I think the building where I live has just changed ISPs, from... whatever it was before, to Korcett.

I'm having a problem, where my attempts to visit any given domain name has a chance to be blocked and redirected to a Korcett "Welcome, new user!" login page - which will not let me leave! When I log in, it redirects me to the same "Welcome, new user!" login page.

But other pages will still be accessible. At this time, Google, 4chan, and Gaia are inaccessible to me; if I try to ping them, I get back not their actual IP addresses, but the IP address of the Korcett gateway.

And the problem is intermittent - it'll work fine, and then it'll be broken for five minutes, then it'll be fine again.

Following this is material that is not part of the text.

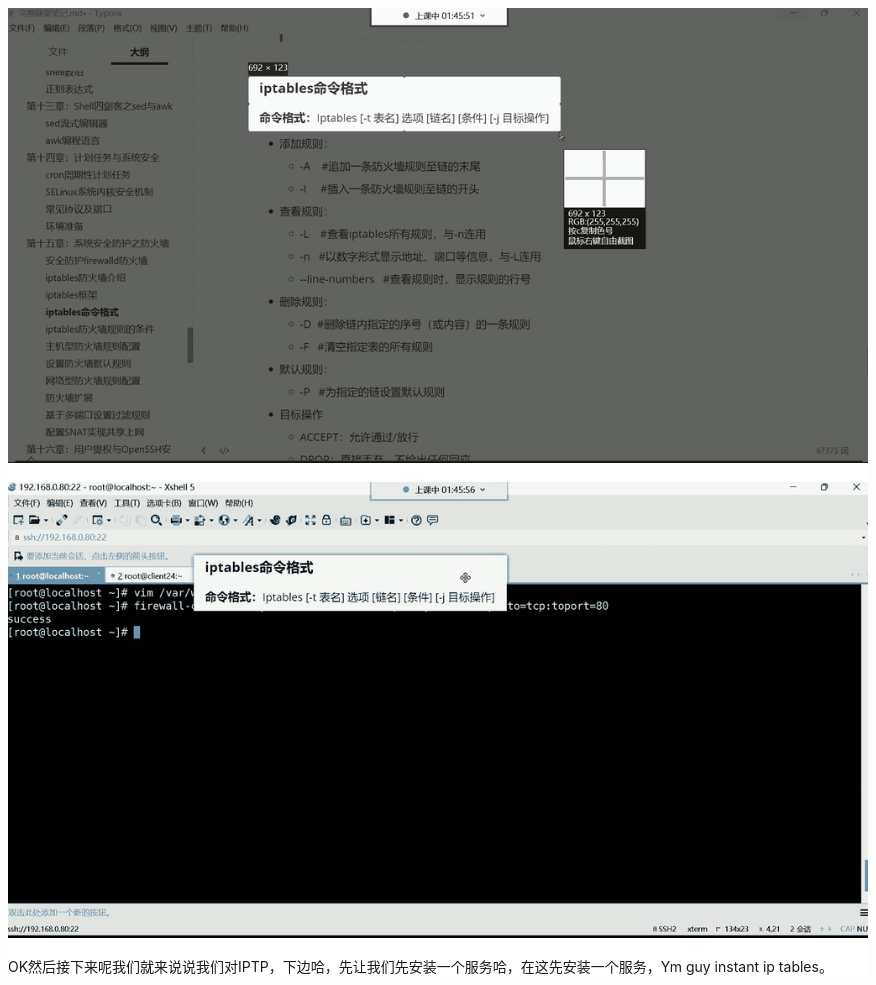 ![](img/83f4cca2f95642381623f80c1da58814_3.png)

![](img/83f4cca2f95642381623f80c1da58814_4.png)

OK然后接下来呢我们就来说说我们对IPTP，下边哈，先让我们先安装一个服务哈，在这先安装一个服务，Ym guy instant ip tables。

Any ideas of how I can fix this, if at all? Nobody else in the apartment seems to be having this problem.


----------



## ToeClaws (Dec 8, 2009)

Depends how they're redirecting.  If they're using DNS poisoning, than hard-coding your DNS servers to a public one will resolve the issue, here are a few:



8.8.8.8
8.8.4.4
67.138.54.100
207.225.209.66
156.154.70.1
156.154.71.1
208.67.222.222
208.67.220.220
If they're doing it via an http re-direct, than using an open Proxy might help, here are some of those:

75.135.132.235, SOCKS4, supports SSL
68.61.235.254, SOCKS4, support SSL

If they're intercepting anything IP at an application layer (layer 7) level, then you're probably out of luck, other than calling them up to scream at them and threaten to not pay your bill. :/


----------



## KokoroTheDragon (Dec 8, 2009)

8.8.8.8
8.8.4.4

Are great DNS IPs.
It part of googles free DNS service.

http://code.google.com/speed/public-dns/

At layer 7 some programs like Spy Bot Search & Destroy may help or you could see if a process called Korcett.exe (Or somthing similar) can be killed or deleted from your PC.

Because "Nobody else in the apartment seems to be having this problem." It could be that you have spyware on your PC. Try AdAware and Spybot Search and Destroy Along with AVG Free 8 and Zone Alarm Free.
Or.... Buy a Mac.


----------



## Thou Dog (Dec 8, 2009)

Yeah, the building management switched from one ISP to another today, and they haven't got all the glitches worked out - intermittent access failures are going to keep happening until they're finished working.

Everyone in the apartment has an independent port, we're not all in on the same connection - from what I've seen, poking around, each floor has a router with a number of ports equal to the number of residents on that floor. It's conceivable to me, at least, that because everyone else had their computers plugged into the network when the old ISP was disconnected and replaced with the new one, their computers' identities got ported over. My computer was traveling with me, so it didn't.

:?

But I had a few words with the management, who said yes, we know, it's the new ISP screwing up its installation, we'll have it fixed ASAP. It seems fixed now, three hours later.

Edit: BTW, I looked Korcett up; it's a legitimate provider of internets to corporate installations, like this apartment building.


----------